With copies of the relevant pages of the workshop manual stuck on a sheet of wood we set ourselves up. it was just like ER... a table alongside the car with all the tools laid out. "1/2AF please" - scrape scrape, twist, curse, turn. "9/16AF please"... heave, push, spray WD40. hmmm, "Scottish Persuader please" (a hammer to the uninitiated)... tap tap - ahhhh.

The bonnet was interesting - we found out it weighs about 25 tonnes and needed an army to lift it out of the way! Now we see the need for those massive torsion bars on the hinges... With the bonnet off reaching most things was a breeze although the workshop manual is a little terse with its instructions ( the Haynes manuals do at least give you little tidbits of advice on the extremes you will have to go to do carry out a job!). The operation carried on nicely with an huge of roll of those bank "express deposit" bags to hand in which to drop "Outer stay bar hinge retaining bolts - washers missing" into. We had used ordinary coin bags from the bank before but they are too fiddly and have little room for writing on!
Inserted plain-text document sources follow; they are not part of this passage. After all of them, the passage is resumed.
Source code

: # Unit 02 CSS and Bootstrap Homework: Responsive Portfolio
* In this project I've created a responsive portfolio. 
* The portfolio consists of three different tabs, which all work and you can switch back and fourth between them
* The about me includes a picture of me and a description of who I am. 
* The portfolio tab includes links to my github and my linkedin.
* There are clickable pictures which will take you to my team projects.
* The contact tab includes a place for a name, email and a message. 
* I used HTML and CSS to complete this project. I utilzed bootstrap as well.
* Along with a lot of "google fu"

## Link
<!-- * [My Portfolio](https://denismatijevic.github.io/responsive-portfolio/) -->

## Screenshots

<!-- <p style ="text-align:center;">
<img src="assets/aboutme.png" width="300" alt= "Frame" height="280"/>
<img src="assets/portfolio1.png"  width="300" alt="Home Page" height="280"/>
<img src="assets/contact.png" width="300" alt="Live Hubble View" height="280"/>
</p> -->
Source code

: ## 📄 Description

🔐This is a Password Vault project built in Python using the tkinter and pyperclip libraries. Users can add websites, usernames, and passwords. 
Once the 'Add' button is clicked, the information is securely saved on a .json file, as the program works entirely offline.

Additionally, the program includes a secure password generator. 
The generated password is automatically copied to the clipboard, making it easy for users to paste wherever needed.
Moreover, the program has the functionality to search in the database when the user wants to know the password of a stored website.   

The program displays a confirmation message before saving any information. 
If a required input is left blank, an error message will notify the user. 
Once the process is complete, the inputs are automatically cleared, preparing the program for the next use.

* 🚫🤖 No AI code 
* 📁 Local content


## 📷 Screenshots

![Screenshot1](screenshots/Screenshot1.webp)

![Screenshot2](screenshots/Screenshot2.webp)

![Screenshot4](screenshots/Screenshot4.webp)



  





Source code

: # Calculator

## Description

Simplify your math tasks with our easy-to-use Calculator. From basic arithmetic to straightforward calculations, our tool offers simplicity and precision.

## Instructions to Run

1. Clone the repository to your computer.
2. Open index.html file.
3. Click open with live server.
 17 through 19 are 8/5/99 - almost a year before we start anything - gee how time flies!


We soon found out that someone else had been there before us - we found washers missing, the occasional bolt missing and the wretched odd metric bolt head :)) The console came off pretty easily - most likely because half the securings were missing! On the underside of the console we found Joe Blogg's scribble telling us that it was made in October 1963... and that the colour should be red (as indeed the trim is!). After a days work and filthy hands we reached the stage where we could bring in the hoist and get ready for the actual engine to come out...

Oh! forgot the exhaust pipes... grrreat - all seized up with rust on the downpipe mounts. No amount of spannering has any effect. The rest of the system is rusted to hell so we chisel off the down pipes :))
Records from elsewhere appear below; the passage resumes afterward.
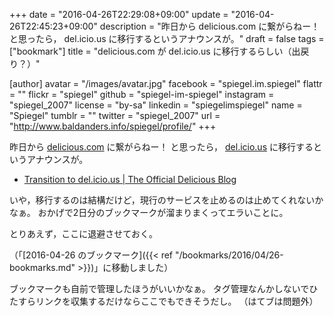 +++
date = "2016-04-26T22:29:08+09:00"
update = "2016-04-26T22:45:23+09:00"
description = "昨日から delicious.com に繋がらねー！ と思ったら， del.icio.us に移行するというアナウンスが。"
draft = false
tags = ["bookmark"]
title = "delicious.com が del.icio.us に移行するらしい（出戻り？）"

[author]
  avatar = "/images/avatar.jpg"
  facebook = "spiegel.im.spiegel"
  flattr = ""
  flickr = "spiegel"
  github = "spiegel-im-spiegel"
  instagram = "spiegel_2007"
  license = "by-sa"
  linkedin = "spiegelimspiegel"
  name = "Spiegel"
  tumblr = ""
  twitter = "spiegel_2007"
  url = "http://www.baldanders.info/spiegel/profile/"
+++

昨日から [delicious.com](https://delicious.com/spiegel) に繋がらねー！ と思ったら， [del.icio.us](http://del.icio.us/) に移行するというアナウンスが。

- [Transition to del.icio.us | The Official Delicious Blog](http://blog.delicious.com/2016/04/transition-to-del-icio-us/)

いや，移行するのは結構だけど，現行のサービスを止めるのは止めてくれないかなぁ。
おかげで2日分のブックマークが溜まりまくってエラいことに。

とりあえず，ここに退避させておく。

（「[2016-04-26 のブックマーク]({{< ref "/bookmarks/2016/04/26-bookmarks.md" >}})」に移動しました）

ブックマークも自前で管理したほうがいいかなぁ。
タグ管理なんかしないでひたすらリンクを収集するだけならここでもできそうだし。
（はてブは問題外）
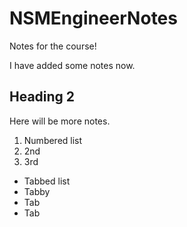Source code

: # NSMEngineerNotes
Notes for the course!

I have added some notes now.

## Heading 2
Here will be more notes.
1. Numbered list
1. 2nd
1. 3rd

- Tabbed list
- Tabby
- Tab
- Tab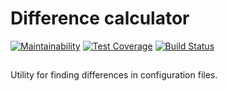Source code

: # Difference calculator
[![Maintainability](https://api.codeclimate.com/v1/badges/1d3accb9e09bfeb138d6/maintainability)](https://codeclimate.com/github/Artlyne/python-project-lvl2/maintainability)
[![Test Coverage](https://api.codeclimate.com/v1/badges/1d3accb9e09bfeb138d6/test_coverage)](https://codeclimate.com/github/Artlyne/python-project-lvl2/test_coverage)
[![Build Status](https://travis-ci.com/Artlyne/python-project-lvl2.svg?branch=master)](https://travis-ci.com/Artlyne/python-project-lvl2)
##
Utility for finding differences in configuration files.
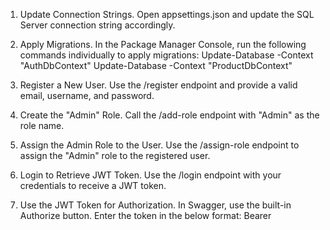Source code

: 1. Update Connection Strings.
Open appsettings.json and update the SQL Server connection string accordingly.

2. Apply Migrations.
In the Package Manager Console, run the following commands individually to apply migrations:
Update-Database -Context "AuthDbContext"
Update-Database -Context "ProductDbContext"

3. Register a New User.
Use the /register endpoint and provide a valid email, username, and password.

4. Create the "Admin" Role.
Call the /add-role endpoint with "Admin" as the role name.

5. Assign the Admin Role to the User.
Use the /assign-role endpoint to assign the "Admin" role to the registered user.

6. Login to Retrieve JWT Token.
Use the /login endpoint with your credentials to receive a JWT token.

7. Use the JWT Token for Authorization.
In Swagger, use the built-in Authorize button.
Enter the token in the below format:
Bearer <your-token>
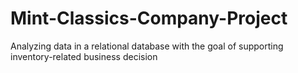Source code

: # Mint-Classics-Company-Project
Analyzing data in a relational database with the goal of supporting inventory-related business decision
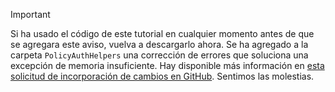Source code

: > [!IMPORTANT]
> Si ha usado el código de este tutorial en cualquier momento antes de que se agregara este aviso, vuelva a descargarlo ahora.  Se ha agregado a la carpeta `PolicyAuthHelpers` una corrección de errores que soluciona una excepción de memoria insuficiente.  Hay disponible más información en [esta solicitud de incorporación de cambios en GitHub](https://github.com/AzureADQuickStarts/B2C-WebApp-OpenIdConnect-DotNet/pull/4). Sentimos las molestias.
> 
> 



<!--HONumber=Jan17_HO3-->


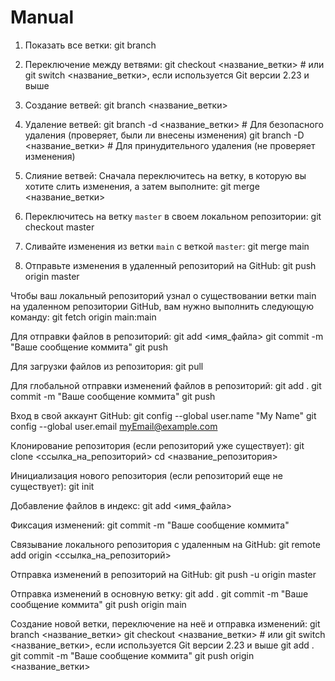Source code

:# Manual

1. Показать все ветки:
   git branch
   
2. Переключение между ветвями:
   git checkout <название_ветки>  # или git switch <название_ветки>, если используется Git версии 2.23 и выше
   
3. Создание ветвей:
   git branch <название_ветки>
   
4. Удаление ветвей:
   git branch -d <название_ветки>  # Для безопасного удаления (проверяет, были ли внесены изменения)
   git branch -D <название_ветки>  # Для принудительного удаления (не проверяет изменения)
   
5. Слияние ветвей:
   Сначала переключитесь на ветку, в которую вы хотите слить изменения, а затем выполните:
   git merge <название_ветки>
   


1. Переключитесь на ветку `master` в своем локальном репозитории:
       git checkout master
    
2. Сливайте изменения из ветки `main` с веткой `master`:
       git merge main
    
3. Отправьте изменения в удаленный репозиторий на GitHub:
       git push origin master



Чтобы ваш локальный репозиторий узнал о существовании ветки main на удаленном репозитории GitHub, вам нужно выполнить следующую команду:
git fetch origin main:main



Для отправки файлов в репозиторий:
git add <имя_файла>
git commit -m "Ваше сообщение коммита"
git push


Для загрузки файлов из репозитория:
git pull


Для глобальной отправки изменений файлов в репозиторий:
git add .
git commit -m "Ваше сообщение коммита"
git push

Вход в свой аккаунт GitHub:
git config --global user.name "My Name"
git config --global user.email myEmail@example.com

Клонирование репозитория (если репозиторий уже существует):
git clone <ссылка_на_репозиторий>
cd <название_репозитория>

Инициализация нового репозитория (если репозиторий еще не существует):
git init

Добавление файлов в индекс:
git add <имя_файла>

Фиксация изменений:
git commit -m "Ваше сообщение коммита"

Связывание локального репозитория с удаленным на GitHub:
git remote add origin <ссылка_на_репозиторий>

Отправка изменений в репозиторий на GitHub:
git push -u origin master

Отправка изменений в основную ветку:
git add .
git commit -m "Ваше сообщение коммита"
git push origin main

Создание новой ветки, переключение на неё и отправка изменений:
git branch <название_ветки>
git checkout <название_ветки>  # или git switch <название_ветки>, если используется Git версии 2.23 и выше
git add .
git commit -m "Ваше сообщение коммита"
git push origin <название_ветки>

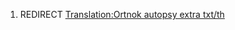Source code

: 1.  REDIRECT [Translation:Ortnok autopsy extra
    txt/th](Translation:Ortnok_autopsy_extra_txt/th "wikilink")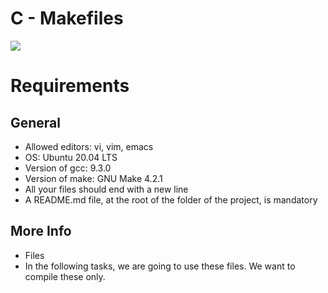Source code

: # C - Makefiles

![](https://i.stack.imgur.com/hpDyp.png)

# Requirements
## General
* Allowed editors: vi, vim, emacs
* OS: Ubuntu 20.04 LTS
* Version of gcc: 9.3.0
* Version of make: GNU Make 4.2.1
* All your files should end with a new line
* A README.md file, at the root of the folder of the project, is mandatory
## More Info
* Files
* In the following tasks, we are going to use these files. We want to compile these only.
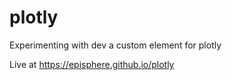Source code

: # plotly
Experimenting with dev a custom element for plotly

Live at https://episphere.github.io/plotly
 20 through to 22 are 9/5/99 (a Sunday of all things...)
with 21 and 22 taken at about 7pm.
 The caption for 22 should read soemthing like 
" precisely NOT the right angle to remove your XK motor from the car!"

In spite of all your advice on the group we went for the lift out rather than the remove the suspension option (after all we have seen the pics in the classic magazines and the hoist method looked 'easy') hah! The hoist came from the local Jag club complete with an adjustable spreader bar for angle of dangle... (of which more later). Following the book to the letter we came to the propshaft disconnection. Through the hole in the body behind the gearbox I could reach one nut.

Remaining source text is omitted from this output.